Most of us over the age of forty, which I am (but only slightly, well, OK, maybe by quite a bit) are familiar with the experience of time just "flying". Every year, it seems to pass by faster and faster and it is almost as if we are on a spinning carousel, the back drop of life's "scenery" flashing by. When that happens, of course, we miss out on so much.
It seems like just a short time ago that Joan and I were getting married in a beautiful church next to the university that we were attending in Hamilton, Ontario. She wore a simple wedding dress that she had made herself. I wore a rented morning suit, with ascot, winged collar and white boutonnière - absolutely dashing! Haha! Almost forty-two years ago now, it does seem rather "sixties". Of course, it was. :)
But strangely, those days seem like just "yesterday".
|Memories still so fresh!|
Time, however, didn't always pass this quickly. As little children, the hours and days and weeks were so long and delicious. Every day, in fact, could have been described as a "never-ending story". An afternoon adventure in the playground lasted a lifetime. Summer holidays lasted even longer.
|A "sea monster", as long as Joan's kayak, looms darkly below.|
When we slow time down, our imaginations are freed. :)
Time lingered...and we didn't always appreciate it.
The older we get, however, the more rapidly time seems to fly by. Some would explain that this is because when we are young, our lives are ahead of us, stretching out into a distant future. But when we get older, the larger percentage of our lives are behind us, with the "sands" of time simply running out.
I'm not so sure about that. I think there's more to it. And it's rather exciting.
When we were young, we were constantly learning. We were literally growing up. And we were, for the most part, eager about the process of learning. Our eyes were as wide as saucers and our minds vacuumed up every bit of new knowledge. We ate it up, drank it in, relished it...and celebrated our successes and accomplishments, large and small. Even our frequent failures contributed to our growth, for every new experience tested us, and strengthened us. We didn't look so much for short cuts - sadly, that's an adult "thing".
Time does seem to pause when we are struggling to master a new skill. Whether it's learning to walk, or run, or ride a bicycle, master social skills, or grasp the elements of algebra and geometry, our minds are occupied and struggling...and growing.
It is in such moments that time slows down and permits the process of learning. In these "times", life reveals a beauty and an intricacy that can only be appreciated when our hearts and minds are open to the deliberate and sometimes painstaking process of exploration and discovery.
When we get older, however, our hunger for learning seems satiated, by our desire to be "comfortable". We think that we've learned all we need to know and sometimes we even avoid the tasks and responsibilities that we know will test our patience, strength, and will. We look for the short cuts...we stop growing and learning. The result: the passage of time accelerates, almost out of control...and we wonder what we have to show for it.
I've discovered at least one secret to slowing down the passage of time: it's doing something difficult, something you really may not even want to do, every single day.

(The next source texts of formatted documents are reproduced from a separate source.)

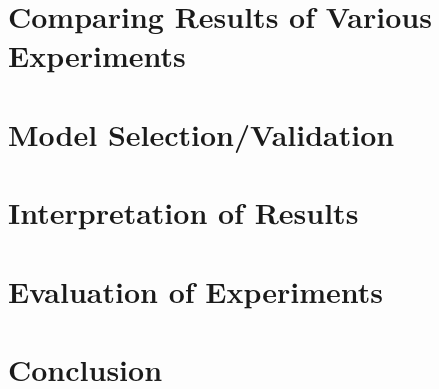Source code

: \section{Comparing Results of Various Experiments}

\section{Model Selection/Validation}

\section{Interpretation of Results}

\section{Evaluation of Experiments}

\section{Conclusion}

When we were with kayaking coach Gordon Brown last month, on the Isle of Skye, he taught us to take the time to develop balance and confidence in the kayak...by getting out of the kayak. The exercises looked difficult. Surely, it would be a lot more fun just to paddle! We took his advice, however, and have practised faithfully since that time. It has been during these practice sessions, frequently falling in and having to get back in the cockpit, that we have discovered a most surprising gift. In the midst of the "struggle", we became as little children. And time...slowed down.
Amidst the frustration, the failures, the successes, and the determination...time slowed down. And when these skills are mastered, it will be time to move on to other challenges. There are, of course, unlimited challenges in the world of sea kayaking!
|Time out of the cockpit, the process...|
|...of slowing down the passage of time.|
And almost in obedience to that process, the precious moments dutifully slow their otherwise (seemingly) frantic pace so that each can be truly tasted and savoured.
The relatively brief four hours on the water made for a very long day...just the way it should always be.